Fuck! I crossed a line.

I didn’t need to do that. Really. I didn’t. I didn’t need to put that “bad” word there so big. I didn’t. This is not an article about cursing. Or even about the power of words.

Instead, I want to write about the idea of “going over the line.” Which is what I just tried to do with the explicative – to cross a line. Line crossing is our topic today.

 

If you want to read about the science of how cursing helps relieve stress, click here.
If you want to read an article I wrote about cursing versus bad words, click here.

 

 

A story about line crossing

Here is a conversation I had years ago with my meditation instructor:

“I am afraid I am going to fall asleep while meditating.” 

“Go ahead, fall asleep while you meditate.”

“Well, I don’t want to fall asleep while I am meditating.”

“Brian, unless you allow yourself to fall asleep, you’ll never know where that line is.

You’ll never know how far you could have gone before you fell asleep.” 

 

That stuck with me. 

After that, I have allowed myself to fall asleep from time to time in my meditation. Because this way I have been able to learn about the spaces of consciousness right before unawareness.

I think many of us stay far away from the lines in our lives. 

 

And, if we stay safe we don’t learn.

We want to be socially correct. 
We don’t want to insult anyone.

 

I’m going to advocate we give this up a little bit.

 

Especially now.

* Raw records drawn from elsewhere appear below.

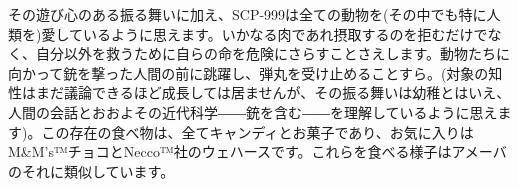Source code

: \documentclass[10pt,a4paper]{jarticle}
\begin{document}
その遊び心のある振る舞いに加え、SCP-999は全ての動物を(その中でも特に人類を)愛しているように思えます。いかなる肉であれ摂取するのを拒むだけでなく、自分以外を救うために自らの命を危険にさらすことさえします。動物たちに向かって銃を撃った人間の前に跳躍し、弾丸を受け止めることすら。(対象の知性はまだ議論できるほど成長しては居ませんが、その振る舞いは幼稚とはいえ、人間の会話とおおよその近代科学――銃を含む――を理解しているように思えます)。この存在の食べ物は、全てキャンディとお菓子であり、お気に入りはM\&M's™チョコとNecco™社のウェハースです。これらを食べる様子はアメーバのそれに類似しています。

\vspace{\fill}
\footerEN
\end{document}
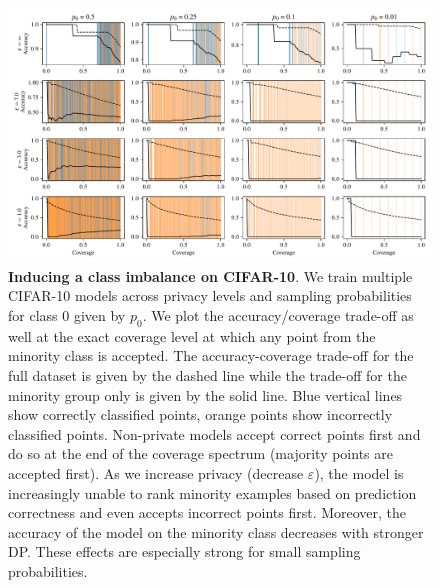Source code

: \begin{figure}[t]
  \centering
	  \includegraphics[width=\linewidth]{figs/sptd_dp/cifar10_classimb.pdf}

\caption[Inducing a class imbalance on CIFAR-10]{\textbf{Inducing a class imbalance on CIFAR-10}. We train multiple CIFAR-10 models across privacy levels and sampling probabilities for class 0 given by $p_0$. We plot the accuracy/coverage trade-off as well at the exact coverage level at which any point from the minority class is accepted. The accuracy-coverage trade-off for the full dataset is given by the dashed line while the trade-off for the minority group only is given by the solid line. Blue vertical lines show correctly classified points, orange points show incorrectly classified points. Non-private models accept correct points first and do so at the end of the coverage spectrum (\ie majority points are accepted first). As we increase privacy (\ie decrease $\varepsilon$), the model is increasingly unable to rank minority examples based on prediction correctness and even accepts incorrect points first. Moreover, the accuracy of the model on the minority class decreases with stronger DP. These effects are especially strong for small sampling probabilities.}
\label{fig:cifar10_classimb}
\end{figure}

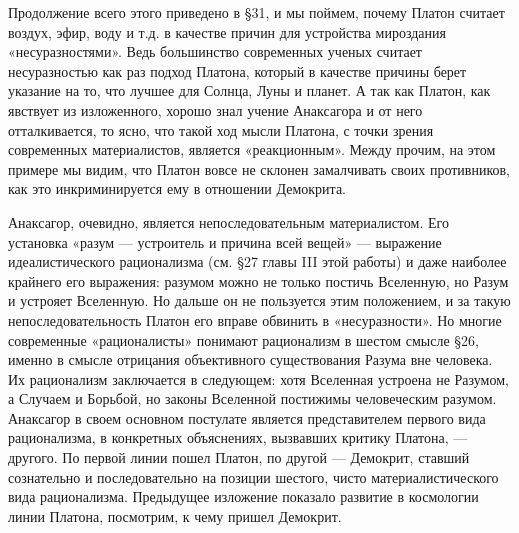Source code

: Продолжение  всего  этого  приведено  в   §31,  и  мы  поймем,  почему
Платон  считает  воздух, эфир,  воду  и  т.д.  в качестве  причин  для
устройства мироздания  «несуразностями». Ведь  большинство современных
ученых  считает  несуразностью  как  раз  подход  Платона,  который  в
качестве  причины  берет  указание  на  то,  что  лучшее  для  Солнца,
Луны  и  планет.  А  так  как Платон,  как  явствует  из  изложенного,
хорошо знал  учение Анаксагора и  от него отталкивается, то  ясно, что
такой  ход мысли  Платона, с  точки зрения  современных материалистов,
является «реакционным».  Между прочим, на  этом примере мы  видим, что
Платон  вовсе  не  склонен  замалчивать  своих  противников,  как  это
инкриминируется ему в отношении Демокрита.

Анаксагор,  очевидно, является  непоследовательным материалистом.  Его
установка «разум  --- устроитель и  причина всей вещей»  --- выражение
идеалистического рационализма (см.  §27 главы III этой  работы) и даже
наиболее  крайнего  его выражения:  разумом  можно  не только  постичь
Вселенную, но Разум  и устрояет Вселенную. Но дальше  он не пользуется
этим  положением, и  за такую  непоследовательность Платон  его вправе
обвинить  в  «несуразности».   Но  многие  современные  «рационалисты»
понимают рационализм  в шестом смысле  §26, именно в  смысле отрицания
объективного  существования   Разума  вне  человека.   Их  рационализм
заключается  в  следующем:  хотя  Вселенная  устроена  не  Разумом,  а
Случаем и Борьбой, но законы Вселенной постижимы человеческим разумом.
Анаксагор в  своем основном постулате является  представителем первого
вида  рационализма,   в  конкретных  объяснениях,   вызвавших  критику
Платона,  --- другого.  По первой  линии пошел  Платон, по  другой ---
Демокрит, ставший  сознательно и  последовательно на  позиции шестого,
чисто  материалистического  вида  рационализма.  Предыдущее  изложение
показало развитие в космологии линии Платона, посмотрим, к чему пришел
Демокрит.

Especially now that NOT-standing up is perilous.

 

 

Annie

On Tuesday night, my darling 9-year old – horribly exhausted after getting home from the theater an hour after bed time – told me that it was my fault she couldn’t find “lambie” – the lovely that she sleeps with. 

“It’s your fault,” she said.
“Annie, you know that’s not right.”
“It is. You had her last when we got home.”
“No, honey, you had her after school.”
“No, you did. You are a terrible father, you don’t care about me. You hate me. You…  “
“I love myself too much to be treated like that,” I said while walking away from her.
“I hate you. I hate you.”
“You can put yourself to bed tonight.”
“Fine, I will!”

I found lambie and gave it to her without many words. She put herself to bed.

The point is, unless she crossed the line of what is inappropriate, how would she learn where the line is? 

Comedy

My brother-in-law, Bob, is hilariously funny. But sometimes he will cross a line of appropriateness in his jokes. 

 

And I’ve even heard him say, “Hey, you don’t know where the line is sometimes until you’ve crossed it.”

 

 

Racism / Hate speech

Without vilifying the speaker, we can simply point out to someone that they crossed a line.

My friend Michelle told me that she has practiced saying, “Hey, that was a little racist” to sound like, “Hey, you’ve got some broccoli stuck in your teeth.”

Let people know when they have crossed a line.

And, try to do it kindly so they will actually listen.

 

 

Me, ruder, more real

For years, I attempted to hide my anger. I didn’t want anyone to know that I could be an ass. I wanted to be the perfect embodiment of a perfect rabbi. But, doing that I wound up being like a statue of a Buddha – not like an actual person.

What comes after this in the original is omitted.